| By Kasey Husk, Herald-Times, Bloomington, Ind. |
| McClatchy-Tribune Information Services |
July 24--The effect of rising health insurance costs on the city's 2013 budget was the chief topic of discussion Monday as the Bloomington City Council held its first night of budget hearings.
Despite innovation efforts that will save the city about $1.2 million next year, the city's Category I expenses -- personnel costs -- have risen about 5.6 percent, largely because of health insurance costs. Cuts in Categories II, III and IV -- supplies, services and capital improvement -- mean, however, that the city's total budget request is up 1.44 percent, or about $877,000, from 2012.
Budget hearings are planned at 6 p.m. every day this week through Thursday at City Hall. In the hearings, council members hear presentations from each department head and ask questions about their budgetary requests. Representatives from the mayor's office and the human resources, legal, information and technology service, city council, city clerk and controller departments or offices spoke Monday.
Discussion of health insurance and compensation made up more than an hour of the four-hour meeting, as human resources director Daniel Grundmann walked the council through the reasons behind rising personnel costs. Those costs would account for almost all the additional funding requested by department heads speaking throughout the evening, even as some requested funding for fewer employees than in 2012 thanks to positions being vacated by attrition or the city's early retirement and separation incentive plans offered this year.
Grundmann estimated that the 29 employees who left or are leaving through the city's retirement or separation incentive plan, a brainchild of the city's innovation efforts, will save the city more than $1 million in 2013. Factor in the money saved in 2012 by some of those employees leaving, and the number rises to $1.3 million.
About 13 of those 29 positions will not be filled, Grundmann said. He noted that every vacancy gives the city the flexibility to rethink how it works without having to lay people off.

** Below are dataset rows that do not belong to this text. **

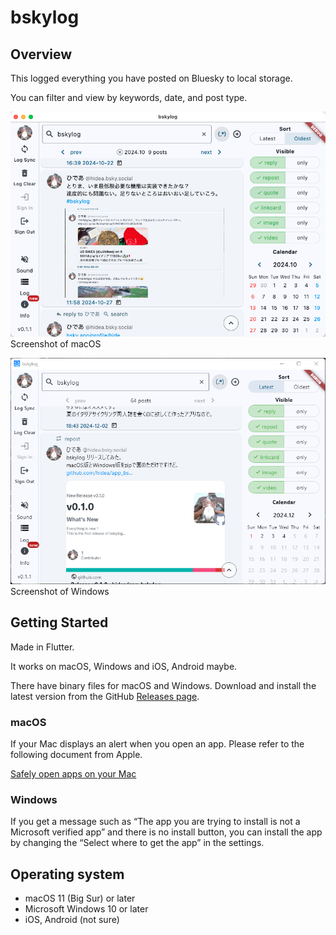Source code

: # bskylog

## Overview

This logged everything you have posted on Bluesky to local storage.

You can filter and view by keywords, date, and post type.

![Screenshot of macOS](assets/images/screenshot_macos.png)
Screenshot of macOS

![Screenshot of Windows](assets/images/screenshot_windows.png)
Screenshot of Windows

## Getting Started

Made in Flutter.

It works on macOS, Windows and iOS, Android maybe.

There have binary files for macOS and Windows.
Download and install the latest version from the GitHub [Releases page](https://github.com/hidea/app_bskylog/releases).

### macOS

If your Mac displays an alert when you open an app.
Please refer to the following document from Apple.

[Safely open apps on your Mac](https://support.apple.com/102445)

### Windows

If you get a message such as “The app you are trying to install is not a Microsoft verified app” and there is no install button,
you can install the app by changing the “Select where to get the app” in the settings.

## Operating system

- macOS 11 (Big Sur) or later
- Microsoft Windows 10 or later
- iOS, Android (not sure)

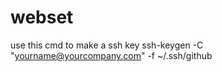 webset
======
use this cmd to make a ssh key
ssh-keygen -C "yourname@yourcompany.com" -f ~/.ssh/github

Grundmann gave a brief history of the city's change from being a partially self-insured program to a fully insured program offered through the Indiana Association of Cities and Towns. The city actually had a budgetary surplus in its health insurance trust fund until 2010, when a "catastrophic year" for claims drove up costs by 40 percent and ultimately led to the switch to a fully insured plan.
Grundmann estimated that the switch will have saved the city a total of at least $2.8 million from 2011 to the end of 2013.

As of 2013, the city will be budgeting $10,790 per employee for insurance, a number that jumps dramatically from $6,489 budgeted in 2012. However, Grundmann notes that costs have not actually jumped as much as they appear, because in the past three years the city has "repurposed" money from the general fund and used the city's rainy day reserves to cover the shortfall.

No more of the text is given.